== PROBLEM TO SOLVE ==
Report all lines of the data below that hold the word "based".

BEGIN DATASET EXTRACT

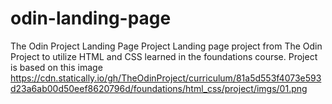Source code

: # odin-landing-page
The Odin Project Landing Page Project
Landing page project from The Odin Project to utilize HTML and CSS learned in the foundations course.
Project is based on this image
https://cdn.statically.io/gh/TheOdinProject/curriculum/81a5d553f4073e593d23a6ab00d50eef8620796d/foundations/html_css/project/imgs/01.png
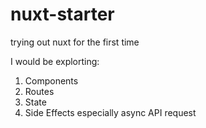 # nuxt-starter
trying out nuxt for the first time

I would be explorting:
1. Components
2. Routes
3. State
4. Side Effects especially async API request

END DATASET EXTRACT
BEGIN DATASET EXTRACT

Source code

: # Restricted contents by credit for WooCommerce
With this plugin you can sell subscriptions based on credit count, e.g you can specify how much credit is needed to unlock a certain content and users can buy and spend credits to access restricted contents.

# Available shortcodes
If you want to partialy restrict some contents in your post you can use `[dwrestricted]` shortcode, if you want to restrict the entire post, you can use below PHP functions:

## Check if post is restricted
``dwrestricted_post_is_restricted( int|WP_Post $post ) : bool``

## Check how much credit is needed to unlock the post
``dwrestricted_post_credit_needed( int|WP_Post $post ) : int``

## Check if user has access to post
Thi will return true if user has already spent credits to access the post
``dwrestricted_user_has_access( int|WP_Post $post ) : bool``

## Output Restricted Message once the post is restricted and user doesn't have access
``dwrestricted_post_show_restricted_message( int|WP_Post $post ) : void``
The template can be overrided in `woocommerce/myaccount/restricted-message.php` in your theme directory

END DATASET EXTRACT
BEGIN DATASET EXTRACT

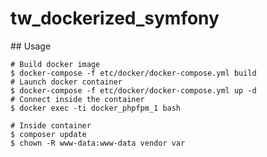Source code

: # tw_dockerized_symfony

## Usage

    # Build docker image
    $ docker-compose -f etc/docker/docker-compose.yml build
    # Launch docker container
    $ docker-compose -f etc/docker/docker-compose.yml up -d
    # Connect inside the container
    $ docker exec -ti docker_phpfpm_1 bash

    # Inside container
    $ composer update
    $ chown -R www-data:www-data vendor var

END DATASET EXTRACT

== TASK RESPONSE ==
Project is based on this image
With this plugin you can sell subscriptions based on credit count, e.g you can specify how much credit is needed to unlock a certain content and users can buy and spend credits to access restricted contents.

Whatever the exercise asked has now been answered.